Perhaps parametrized benchmarks will help to measure both hyperscan and domestic versions. Also I'm planing to use parametrization for existing url_dispatcher tests (and maybe web_functional ones) for tests coverage and correctness checking.

Nov 17 '24 07:11 asvetlov

From the flame graph on cod speed it looks like test_resolve_gitapi_subapps is producing system routes (maybe 404s)

Nov 17 '24 08:11 bdraco

Good finding, thanks!
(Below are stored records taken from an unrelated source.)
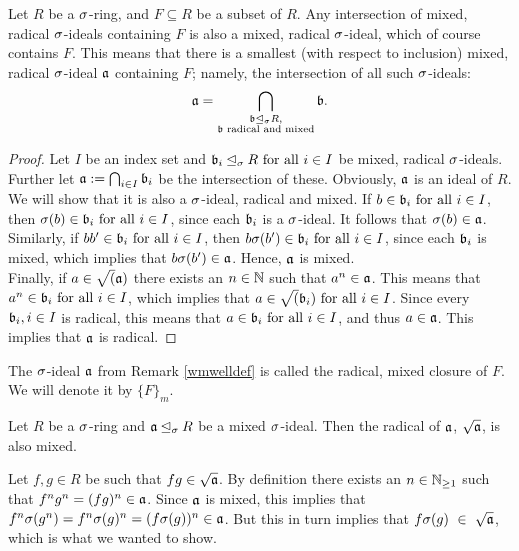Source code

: \begin{rem}\label{wmwelldef}
Let $R$ be a $\sigma$-ring, and $F \subseteq R$ be a subset of $R$. Any intersection of mixed, radical $\sigma$-ideals containing $F$ is also a mixed, radical $\sigma$-ideal, which of course contains $F$. 
This means that there is a smallest (with respect to inclusion) mixed, radical $\sigma$-ideal $\mathfrak{a}$ containing $F$; namely, the intersection of all such $\sigma$-ideals:
\begin{align*} \mathfrak{a} = \bigcap_{\substack{ \mathfrak{b} \unlhd_{\sigma} R, \\ \mathfrak{b} \text{ radical and mixed}}} \mathfrak{b}. \end{align*}
\begin{proof}
Let $I$ be an index set and $\mathfrak{b}_i \unlhd_{\sigma} R \text{ for all } i \in I$ be mixed, radical $\sigma$-ideals. Further let $\mathfrak{a} := \bigcap_{i \in I} \mathfrak{b}_i$ be the intersection of these. Obviously, $\mathfrak{a}$ is an ideal of $R$. We will show that it is also a $\sigma$-ideal, radical and mixed.
If $b \in \mathfrak{b}_i \text{ for all } i \in I$, then $\sigma(b) \in \mathfrak{b}_i \text{ for all } i \in I$, since each $\mathfrak{b}_i$ is a $\sigma$-ideal.
It follows that $\sigma(b) \in \mathfrak{a}$. \\
\indent Similarly, if $bb' \in \mathfrak{b}_i \text{ for all } i \in I$, then $b \sigma(b') \in \mathfrak{b}_i \text{ for all } i \in I$, since each $\mathfrak{b}_i$ is mixed, which implies that $b \sigma(b') \in \mathfrak{a}$. Hence, $\mathfrak{a}$ is mixed.  \\
\indent Finally, if $a \in \sqrt(\mathfrak{a})$ there exists an $n \in \mathbb{N}$ such that $a^n \in \mathfrak{a}$. This means that $a^n \in \mathfrak{b}_i \text{ for all } i \in I$, which implies that $a \in \sqrt(\mathfrak{b}_i) \text{ for all } i \in I$. Since every $\mathfrak{b}_i, i \in I$ is radical, this means that $a \in \mathfrak{b}_i \text{ for all } i \in I$,
and thus $a \in \mathfrak{a}$. This implies that $\mathfrak{a}$ is radical.
\end{proof}
\end{rem}

\begin{defn}
The $\sigma$-ideal $\mathfrak{a}$ from Remark \ref{wmwelldef} is called the radical, mixed closure of $F$. We will denote it by $\{F\}_{m}$.
\end{defn}


\begin{lem}\label{sqrtmixed}
Let $R$ be a $\sigma$-ring and $\mathfrak{a} \unlhd_{\sigma} R$ be a mixed $\sigma$-ideal. Then the radical of $\mathfrak{a}$, $\sqrt{\mathfrak{a}}$, is also mixed.
\begin{bew}
Let $f,g \in R$ be such that $fg \in \sqrt {\mathfrak{a}}$. By definition there exists an $n \in \mathbb{N}_{\geq1}$ such that $f^n g^n = (fg)^n \in \mathfrak{a}$. Since $\mathfrak{a}$ is mixed, this implies that $f^n \sigma(g^n) = f^n \sigma(g)^n = (f\sigma(g))^n \in \mathfrak{a}$. 
But this in turn implies that $f\sigma(g)~\in~\sqrt {\mathfrak{a}}$, which is what we wanted to show.
\end{bew}
\end{lem}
I'll modify benchmarks to check the resolved route to prevent this situation from becoming possible.

I guess an assertion will not hurt or significantly change timings.

Nov 17 '24 09:11 asvetlov

Just realized Hyperscan likely doesn't work on armv7l so maybe we need benchmarks for with Hyperscan not available as well. Maybe not though since armv7l is now slowly disappearing from the landscape now that the RPi shortage is over

Perhaps parametrized benchmarks will help to measure both hyperscan and domestic versions. Also I'm planing to use parametrization for existing url_dispatcher tests (and maybe web_functional ones) for tests coverage and correctness checking.

Opened https://github.com/darvid/python-hyperscan/issues/170

Feb 06 '25 17:02 bdraco